Tuesday, 17 September 2013

Bangkok Dangerous - Only God Forgives Review


Only God Forgives sees Nicolas Winding Refn reuniting with his Drive muse, Ryan Gosling, to deliver what may well be his bravest film yet. After the relative breakout of Drive with a mainstream audience, Refn reverts back to earlier, darker and wholly less accessible avenues of his career.

Julian (Ryan Gosling) and his brother, Billy (Tom Burke), head up a Bangkok drug ring fronting as a Muay Thai club. Bangkok serves as Julian’s personal purgatory governed by violence and vengeance. Billy’s murder throws Julian into the ring (quite literally later in the film) with the old testament-channelling angel of vengeance, Chang. A policeman of sorts, Chang is the titular God of Only God Forgives: all knowing, untouchable, and without mercy.

Julien feeling a bit blue

Julian’s mother, Crystal (Kirstin Scott Thomas) is the Lady Macbeth of the piece; domineering, corrosive to everything she touches, a veritable demon clad in leopard print and peroxide blond. Scott Thomas delivers a magnetic, horrifying performance, the only person that reveals any humanity in the elusive and stoic Julian. Subtly and not so subtly we uncover a dark, Oedipal past that seems to hang behind his vacant, glacial eyes (Freud would have had a field day). He is a man haunted by his past, by his mother, by the death of his brother, by Chang.  But, most of all, he is a man haunted by violence.

A cinematographers wet dream

Only God Forgives is, like Drive and most Refn works, a film about violence. However, in the same way as A History of Violence and Taxi Driver, Drive explored the inherent violence in a man and to a greater extent the violence imbedded in American culture. Only God Forgives on the other hand is a film about violence as a physical and emotional imperative, the sole solution to any issue. This is where the recurring motif of hands comes into play; bunched in fists, being cut off, covered in blood… it is a film laden with such imagery. In a world governed by violence a man’s hands are his tools for violence, his only way of impacting the world he’s trapped in.  The idea of a man’s hands being removed renders him impotent. It’s Chang’s greatest punishment.

Refn wears his influence on his sleeve but this is where he differentiates himself from the superficially comparable Tarantino. Tarantino mimics, lifts and steals from what he loves to boast his eclectic knowledge whereas Refn’s surpasses homage, his films are knowing love letters that are never arch or exclusive. His films relate to other directors as much as they relate to genre, Fear X to Lynch, Bronson to Kubrick, Valhalla Rising to Tarkovsky. With Only God Forgives, Refn recalls his earlier Fear X, due in large part to their shared feverish, blood soaked cinematography, orchestrated by Larry Smith. However, the two films relation is more than skin deep. They are both films that explore what goes on around the confines of narrative rather than serve it up on a platter. Both films are not easily palatable but inaccessibility and depth together are often disregarded as pretension, a criticism far too easily laid at Only God Forgives. Every frame has a reason and an insight displaying a perfect exercise in intent and formality. Without over-lauding it, it does exactly what art should; it dispels with pretension and instead promotes interpretation.

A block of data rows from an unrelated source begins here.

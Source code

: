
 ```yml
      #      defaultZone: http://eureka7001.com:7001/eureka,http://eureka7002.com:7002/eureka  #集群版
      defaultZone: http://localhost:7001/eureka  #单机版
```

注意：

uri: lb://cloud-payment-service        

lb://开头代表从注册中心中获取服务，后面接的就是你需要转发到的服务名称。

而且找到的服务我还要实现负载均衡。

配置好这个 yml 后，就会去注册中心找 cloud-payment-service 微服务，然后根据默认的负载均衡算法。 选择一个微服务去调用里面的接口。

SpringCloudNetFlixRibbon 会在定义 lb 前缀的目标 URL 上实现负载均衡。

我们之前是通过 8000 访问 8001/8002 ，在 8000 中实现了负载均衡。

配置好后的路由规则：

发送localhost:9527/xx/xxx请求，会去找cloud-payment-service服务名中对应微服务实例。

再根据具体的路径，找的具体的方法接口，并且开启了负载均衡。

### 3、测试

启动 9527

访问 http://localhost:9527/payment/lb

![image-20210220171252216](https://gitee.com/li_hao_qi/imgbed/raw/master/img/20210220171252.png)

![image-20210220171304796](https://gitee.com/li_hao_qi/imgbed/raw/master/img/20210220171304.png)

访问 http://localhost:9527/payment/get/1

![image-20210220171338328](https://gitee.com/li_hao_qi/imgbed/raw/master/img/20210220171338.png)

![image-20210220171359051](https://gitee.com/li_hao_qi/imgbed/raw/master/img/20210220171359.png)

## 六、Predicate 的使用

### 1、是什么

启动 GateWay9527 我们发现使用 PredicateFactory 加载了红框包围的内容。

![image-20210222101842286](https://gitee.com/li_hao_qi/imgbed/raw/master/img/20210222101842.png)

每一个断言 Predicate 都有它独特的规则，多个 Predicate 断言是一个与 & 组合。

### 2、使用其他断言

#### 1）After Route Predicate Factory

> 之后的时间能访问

It goes without saying but it’s not a film for everyone, it’s something of an obnoxious work that will anger, irritate and enthral in equal measure. This is something Refn revels in; provocation, he’s a director that wants to coax a response above garnering acclaim. In less capable hands this could come across as widely self-indulgent and to a degree it is. Watching Only God Forgives, it is wholly apparent that it’s a film untarnished by committee, a film made on the director’s terms.

Only God Forgives is a masterstroke in restraint and self-belief and only further cements Nicolas Winding Refn as the most uncompromising and exciting auteur of the last twenty years. It’s an incredibly rich film that rewards repeat viewings and even taking or leaving the wealthy subtext it’s just a startling sensory experience.